> **Input records**
════

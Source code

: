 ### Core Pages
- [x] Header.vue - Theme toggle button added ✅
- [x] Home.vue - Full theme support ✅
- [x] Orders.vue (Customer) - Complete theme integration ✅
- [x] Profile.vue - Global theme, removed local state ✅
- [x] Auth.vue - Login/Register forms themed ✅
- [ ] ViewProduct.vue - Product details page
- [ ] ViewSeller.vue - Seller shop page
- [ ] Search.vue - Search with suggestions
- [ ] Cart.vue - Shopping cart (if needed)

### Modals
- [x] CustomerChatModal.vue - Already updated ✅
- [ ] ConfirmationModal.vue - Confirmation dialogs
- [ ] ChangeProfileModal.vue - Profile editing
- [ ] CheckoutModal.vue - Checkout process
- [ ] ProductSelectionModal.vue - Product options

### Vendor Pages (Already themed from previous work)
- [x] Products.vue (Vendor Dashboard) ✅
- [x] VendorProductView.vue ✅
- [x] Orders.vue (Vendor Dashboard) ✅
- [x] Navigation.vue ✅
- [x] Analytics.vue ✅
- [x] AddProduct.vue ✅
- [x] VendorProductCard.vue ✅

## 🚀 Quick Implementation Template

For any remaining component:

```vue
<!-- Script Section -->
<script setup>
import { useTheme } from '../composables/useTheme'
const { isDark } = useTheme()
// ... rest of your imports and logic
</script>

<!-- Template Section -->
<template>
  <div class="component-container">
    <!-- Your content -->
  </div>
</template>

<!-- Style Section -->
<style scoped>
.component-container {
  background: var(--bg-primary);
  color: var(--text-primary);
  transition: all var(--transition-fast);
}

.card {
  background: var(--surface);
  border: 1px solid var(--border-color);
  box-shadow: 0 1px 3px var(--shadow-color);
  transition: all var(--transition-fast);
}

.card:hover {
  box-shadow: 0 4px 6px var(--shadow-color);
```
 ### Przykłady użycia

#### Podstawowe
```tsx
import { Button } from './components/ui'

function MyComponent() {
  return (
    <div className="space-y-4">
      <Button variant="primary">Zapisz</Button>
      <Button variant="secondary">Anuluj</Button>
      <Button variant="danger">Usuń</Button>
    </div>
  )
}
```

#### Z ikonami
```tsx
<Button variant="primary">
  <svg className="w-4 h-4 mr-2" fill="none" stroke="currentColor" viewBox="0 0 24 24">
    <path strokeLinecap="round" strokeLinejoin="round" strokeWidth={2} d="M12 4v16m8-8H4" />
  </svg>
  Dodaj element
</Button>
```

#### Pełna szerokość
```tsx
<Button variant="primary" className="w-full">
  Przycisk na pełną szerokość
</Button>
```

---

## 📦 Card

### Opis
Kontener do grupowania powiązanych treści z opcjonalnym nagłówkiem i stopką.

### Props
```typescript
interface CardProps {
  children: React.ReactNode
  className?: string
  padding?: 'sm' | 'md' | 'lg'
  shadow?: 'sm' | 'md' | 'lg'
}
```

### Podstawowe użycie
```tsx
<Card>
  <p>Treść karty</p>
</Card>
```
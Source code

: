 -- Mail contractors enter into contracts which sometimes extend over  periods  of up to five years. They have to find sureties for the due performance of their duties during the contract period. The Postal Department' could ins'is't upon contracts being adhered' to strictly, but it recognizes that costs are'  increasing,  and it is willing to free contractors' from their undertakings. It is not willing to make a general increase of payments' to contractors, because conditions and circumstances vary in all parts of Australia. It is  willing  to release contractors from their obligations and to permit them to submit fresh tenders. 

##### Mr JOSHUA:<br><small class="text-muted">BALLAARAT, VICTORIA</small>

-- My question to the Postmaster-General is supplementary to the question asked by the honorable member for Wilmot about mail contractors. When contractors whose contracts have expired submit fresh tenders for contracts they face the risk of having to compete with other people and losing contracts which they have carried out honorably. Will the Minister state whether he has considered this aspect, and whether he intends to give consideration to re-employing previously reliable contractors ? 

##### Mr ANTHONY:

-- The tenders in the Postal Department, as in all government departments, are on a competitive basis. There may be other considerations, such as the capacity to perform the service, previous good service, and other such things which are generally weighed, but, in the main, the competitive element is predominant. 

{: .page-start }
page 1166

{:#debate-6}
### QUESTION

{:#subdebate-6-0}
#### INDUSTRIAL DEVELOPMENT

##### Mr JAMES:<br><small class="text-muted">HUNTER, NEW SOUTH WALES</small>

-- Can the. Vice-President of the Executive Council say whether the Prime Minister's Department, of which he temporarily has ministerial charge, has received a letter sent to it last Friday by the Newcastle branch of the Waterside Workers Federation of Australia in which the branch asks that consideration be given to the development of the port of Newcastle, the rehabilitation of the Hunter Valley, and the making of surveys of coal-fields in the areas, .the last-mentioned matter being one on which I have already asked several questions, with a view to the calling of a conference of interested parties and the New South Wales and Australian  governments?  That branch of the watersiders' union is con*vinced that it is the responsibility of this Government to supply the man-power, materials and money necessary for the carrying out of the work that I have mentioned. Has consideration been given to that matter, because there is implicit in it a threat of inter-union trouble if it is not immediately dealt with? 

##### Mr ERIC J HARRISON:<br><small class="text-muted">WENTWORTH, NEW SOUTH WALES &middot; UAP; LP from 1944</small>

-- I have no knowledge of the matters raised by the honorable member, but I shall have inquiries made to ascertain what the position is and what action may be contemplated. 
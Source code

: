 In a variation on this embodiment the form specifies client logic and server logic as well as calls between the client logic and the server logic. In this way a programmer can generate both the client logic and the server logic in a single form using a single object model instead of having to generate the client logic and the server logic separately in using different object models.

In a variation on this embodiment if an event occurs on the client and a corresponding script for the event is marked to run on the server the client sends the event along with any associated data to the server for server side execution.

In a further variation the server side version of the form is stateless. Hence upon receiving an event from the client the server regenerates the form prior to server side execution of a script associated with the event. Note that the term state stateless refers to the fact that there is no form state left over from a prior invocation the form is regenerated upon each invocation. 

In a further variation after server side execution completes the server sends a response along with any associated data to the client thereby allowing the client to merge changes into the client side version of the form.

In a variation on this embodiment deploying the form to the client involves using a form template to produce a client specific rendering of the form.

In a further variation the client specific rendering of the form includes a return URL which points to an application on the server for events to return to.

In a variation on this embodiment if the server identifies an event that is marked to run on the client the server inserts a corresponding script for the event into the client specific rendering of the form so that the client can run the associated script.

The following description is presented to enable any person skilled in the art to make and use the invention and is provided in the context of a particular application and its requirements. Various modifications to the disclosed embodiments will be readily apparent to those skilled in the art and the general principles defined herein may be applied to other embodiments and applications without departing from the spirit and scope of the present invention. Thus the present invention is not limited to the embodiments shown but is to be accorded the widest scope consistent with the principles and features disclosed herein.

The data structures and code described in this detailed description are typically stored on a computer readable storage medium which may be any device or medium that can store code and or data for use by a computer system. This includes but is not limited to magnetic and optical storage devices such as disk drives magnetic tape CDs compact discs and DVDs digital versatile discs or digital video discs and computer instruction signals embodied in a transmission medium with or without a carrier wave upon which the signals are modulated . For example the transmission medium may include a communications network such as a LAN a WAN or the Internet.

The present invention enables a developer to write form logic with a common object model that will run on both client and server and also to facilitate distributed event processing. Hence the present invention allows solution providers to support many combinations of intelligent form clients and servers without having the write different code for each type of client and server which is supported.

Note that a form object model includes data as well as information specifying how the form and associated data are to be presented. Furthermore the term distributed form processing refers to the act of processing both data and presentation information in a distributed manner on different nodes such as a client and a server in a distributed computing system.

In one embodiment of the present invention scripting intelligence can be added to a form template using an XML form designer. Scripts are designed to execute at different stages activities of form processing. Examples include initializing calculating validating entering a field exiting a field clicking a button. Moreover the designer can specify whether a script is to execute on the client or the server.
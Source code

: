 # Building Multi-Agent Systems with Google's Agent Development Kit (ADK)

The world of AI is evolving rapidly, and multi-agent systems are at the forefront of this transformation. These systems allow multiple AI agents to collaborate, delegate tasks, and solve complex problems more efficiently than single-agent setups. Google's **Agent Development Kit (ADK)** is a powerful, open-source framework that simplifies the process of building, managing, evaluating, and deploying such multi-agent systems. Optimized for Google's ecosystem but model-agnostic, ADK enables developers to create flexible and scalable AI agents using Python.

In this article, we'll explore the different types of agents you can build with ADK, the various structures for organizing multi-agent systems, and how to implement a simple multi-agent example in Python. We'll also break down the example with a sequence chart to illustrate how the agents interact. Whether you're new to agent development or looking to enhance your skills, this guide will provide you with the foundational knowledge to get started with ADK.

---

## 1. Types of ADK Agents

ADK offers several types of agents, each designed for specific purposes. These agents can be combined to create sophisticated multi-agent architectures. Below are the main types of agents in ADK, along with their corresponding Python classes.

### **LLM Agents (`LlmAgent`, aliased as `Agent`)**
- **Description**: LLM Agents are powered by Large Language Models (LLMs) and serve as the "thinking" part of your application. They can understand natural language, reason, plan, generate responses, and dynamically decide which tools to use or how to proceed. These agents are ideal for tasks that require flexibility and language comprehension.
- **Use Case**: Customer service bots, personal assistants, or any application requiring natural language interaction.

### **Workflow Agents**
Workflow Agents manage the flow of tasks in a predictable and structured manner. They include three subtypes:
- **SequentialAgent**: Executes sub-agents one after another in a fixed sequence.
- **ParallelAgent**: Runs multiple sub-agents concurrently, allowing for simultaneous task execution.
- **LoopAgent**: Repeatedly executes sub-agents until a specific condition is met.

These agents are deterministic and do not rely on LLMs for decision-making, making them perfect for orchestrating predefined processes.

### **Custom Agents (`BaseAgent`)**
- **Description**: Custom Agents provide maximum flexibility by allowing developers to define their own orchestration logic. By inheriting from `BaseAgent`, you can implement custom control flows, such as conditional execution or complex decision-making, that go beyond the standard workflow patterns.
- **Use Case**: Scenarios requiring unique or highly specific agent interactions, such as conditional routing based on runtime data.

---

════

> **Aim of the task**
Repeat exactly the lines of the data from the first one through the line with "- [ ] ViewProduct.vue - Product details page", both of them included.

> **Written answer**
Source code

: ### Core Pages
- [x] Header.vue - Theme toggle button added ✅
- [x] Home.vue - Full theme support ✅
- [x] Orders.vue (Customer) - Complete theme integration ✅
- [x] Profile.vue - Global theme, removed local state ✅
- [x] Auth.vue - Login/Register forms themed ✅
- [ ] ViewProduct.vue - Product details page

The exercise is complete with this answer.